Esto mismo, cómo no, me ocurre con algunos actores, personas cuya bidimensionalidad mediática no les resta un ápice de humanidad, todo lo contrario, la acrecienta. Y me sucede con intérpretes de toda índole y edad, no únicamente contemporáneos. Valga como ejemplo Toshirō Mifune; me es indiferente en qué película vea al actor japonés; de villano o víctima Mifune consigue llegarme al alma. También lo hace Peter Mullan, con su tosquedad, su llaneza escocesa, su sonrisa a medias. Y por supuesto, lo consiguen Julie Walters y Emma Thompson, en todo lo que hacen, dicen o muestran; en sus innumerables papeles y tesituras. No importa que protagonicen un film caníbal o realicen una performance minimalista, ambas aportarían matices al papel más raso e insubstancial.
Esto mismo experimento con un gran intérprete español, una figura clave para el arte patrio que esta semana ha sido noticia por un acto de justicia. Me refiero a Antonio Banderas, a quien le ha sido otorgado el Premio Nacional de Cinematografía. Bien otorgado, añadiría yo; muy merecido, apostillaría.

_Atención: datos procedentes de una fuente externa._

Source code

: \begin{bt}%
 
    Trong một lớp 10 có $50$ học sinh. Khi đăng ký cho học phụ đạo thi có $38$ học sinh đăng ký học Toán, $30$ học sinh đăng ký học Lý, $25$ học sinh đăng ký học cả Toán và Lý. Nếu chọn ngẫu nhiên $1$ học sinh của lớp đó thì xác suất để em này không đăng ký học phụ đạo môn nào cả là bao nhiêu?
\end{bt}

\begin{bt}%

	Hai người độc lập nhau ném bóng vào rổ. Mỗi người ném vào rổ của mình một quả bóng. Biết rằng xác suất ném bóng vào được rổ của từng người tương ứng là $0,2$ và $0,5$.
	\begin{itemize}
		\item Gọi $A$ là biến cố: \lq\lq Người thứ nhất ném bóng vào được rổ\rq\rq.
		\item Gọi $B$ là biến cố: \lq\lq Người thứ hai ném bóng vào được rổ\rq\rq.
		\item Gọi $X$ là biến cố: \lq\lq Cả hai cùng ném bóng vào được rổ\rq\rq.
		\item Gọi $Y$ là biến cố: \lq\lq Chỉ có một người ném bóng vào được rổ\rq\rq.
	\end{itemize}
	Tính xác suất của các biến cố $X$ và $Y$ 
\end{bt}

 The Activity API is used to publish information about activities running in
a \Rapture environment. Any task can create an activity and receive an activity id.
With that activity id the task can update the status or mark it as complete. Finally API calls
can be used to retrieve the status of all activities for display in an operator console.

El malagueño no solo ha sido embajador de nuestro país, gracias a su voluntad por abrirse al exterior, sino que, rompiendo todos los moldes, ha conseguido que Estados Unidos primero y el mundo después, se rindan ante sus dotes interpretativas y sus encantos. "Hay que amar lo que se ama", llegó a decir respecto a España "no sentir vergüenza por sentir lo que se siente y perseverar en el difícil trance de sacudir los complejos". Ser pionero no es fácil, hacer que se respete un idioma, una cultura y un país que hasta hace décadas pocos sabían situar en el mapa, es algo complejo hasta el hartazgo. Tímidamente primero, arrolladoramente después, Banderas ha entregado dignidad a una cinematografía plagada de retraímientos y menosprecios, y tanto delante como detrás de la cámara ha demostrado qué significa ser profesional y en qué consiste eso de saber hacer cine.
Recuerdo que, en cierta ocasión, la cineasta venezolana Betty Kaplan me confesó durante una entrevista que trabajar con Banderas había sido todo un privilegio, llegando a señalar que por él habría esperado años para completar el reparto de De amor y de sombra (1994). Si han visto la película, protagonizada por Jennifer Connelly y el propio Banderas, habrán descubierto la grandeza de nuestro intérprete, capaz de dar vida a un complejo personaje de Isabel Allende con toda la hondura que requería el papel.
Revisando la cinta ahora, como el resto de su filmografía, se entiende por qué tantos directores sienten por Banderas la misma pasión. Y hablamos de directores de primera magnitud, de esos cuya intuición nunca se equivoca; no debemos olvidar que ha trabajado bajo las órdenes de Pedro Almodóvar, Carlos Saura, Woody Allen, Jonathan Demme, Alan Parker o Brian de Palma, entre otros muchos, quienes ya habían descubierto, mucho antes de que se le otorgara el Premio Nacional de Cinematografía, que era merecedor de él.
Nada habla mejor del talento de una persona que su trabajo, y en el caso de Antonio Banderas su trayectoria indica que es de una capacidad artística desmesurada e intachable. A él debemos estar agradecidos por abrir camino a nuestros artistas, por situar en la cartografía cinematográfica a nuestro país, y por no perder las raíces por muy amplias que sean sus alas.